'''
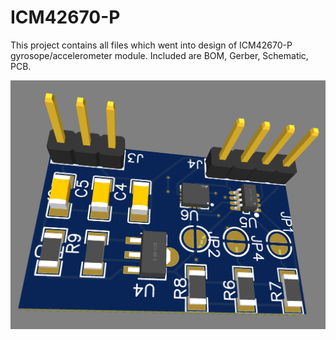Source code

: # ICM42670-P

This project contains all files which went into design of ICM42670-P gyrosope/accelerometer module.
Included are BOM, Gerber, Schematic, PCB.

<img src="https://github.com/ChipSelectCS/ICM42670-P/blob/main/image.png" width="600" />
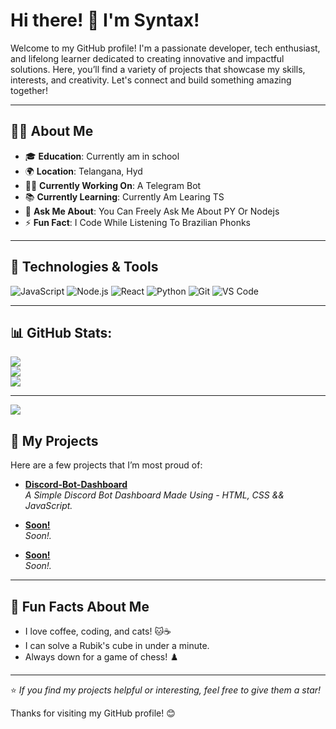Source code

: # Hi there! 👋 I'm Syntax!

Welcome to my GitHub profile! I'm a passionate developer, tech enthusiast, and lifelong learner dedicated to creating innovative and impactful solutions. Here, you’ll find a variety of projects that showcase my skills, interests, and creativity. Let's connect and build something amazing together!

---

## 🧑‍💻 About Me

- 🎓 **Education**: Currently am in school
- 🌍 **Location**: Telangana, Hyd
- 👨‍💻 **Currently Working On**: A Telegram Bot
- 📚 **Currently Learning**: Currently Am Learing TS
- 💬 **Ask Me About**: You Can Freely Ask Me About PY Or Nodejs
- ⚡ **Fun Fact**: I Code While Listening To Brazilian Phonks

---

## 🔧 Technologies & Tools

![JavaScript](https://img.shields.io/badge/JavaScript-F7DF1E?style=flat-square&logo=javascript&logoColor=black)
![Node.js](https://img.shields.io/badge/Node.js-339933?style=flat-square&logo=node.js&logoColor=white)
![React](https://img.shields.io/badge/React-61DAFB?style=flat-square&logo=react&logoColor=black)
![Python](https://img.shields.io/badge/Python-3776AB?style=flat-square&logo=python&logoColor=white)
![Git](https://img.shields.io/badge/Git-F05032?style=flat-square&logo=git&logoColor=white)
![VS Code](https://img.shields.io/badge/VS%20Code-007ACC?style=flat-square&logo=visual-studio-code&logoColor=white)

---

## 📊 GitHub Stats:
![](https://github-readme-stats.vercel.app/api?username=syntaxuuu&theme=outrun&hide_border=false&include_all_commits=false&count_private=false)<br/>
![](https://github-readme-streak-stats.herokuapp.com/?user=syntaxuuu&theme=outrun&hide_border=false)<br/>
![](https://github-readme-stats.vercel.app/api/top-langs/?username=syntaxuuu&theme=outrun&hide_border=false&include_all_commits=false&count_private=false&layout=compact)

---
[![](https://visitcount.itsvg.in/api?id=syntaxuuu&icon=0&color=0)](https://visitcount.itsvg.in)

## 🚀 My Projects

Here are a few projects that I’m most proud of:

- **[Discord-Bot-Dashboard](https://github.com/syntaxuuu/Simple-Discord-Dashboard)**  
  _A Simple Discord Bot Dashboard Made Using - HTML, CSS && JavaScript._

- **[Soon!](https://github.com/Soon!)**  
  _Soon!._

- **[Soon!](https://github.com/Soon!)**  
  _Soon!._

---

## 🎉 Fun Facts About Me

- I love coffee, coding, and cats! 🐱☕
- I can solve a Rubik's cube in under a minute.
- Always down for a game of chess! ♟️

---

⭐️ _If you find my projects helpful or interesting, feel free to give them a star!_

Thanks for visiting my GitHub profile! 😊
'''
- [WHAT THE EXERCISE ASKS]:
Across the records above, return every line that contains the word "outrun".

- [EXERCISE RESPONSE]:
![](https://github-readme-stats.vercel.app/api?username=syntaxuuu&theme=outrun&hide_border=false&include_all_commits=false&count_private=false)<br/>
![](https://github-readme-streak-stats.herokuapp.com/?user=syntaxuuu&theme=outrun&hide_border=false)<br/>
![](https://github-readme-stats.vercel.app/api/top-langs/?username=syntaxuuu&theme=outrun&hide_border=false&include_all_commits=false&count_private=false&layout=compact)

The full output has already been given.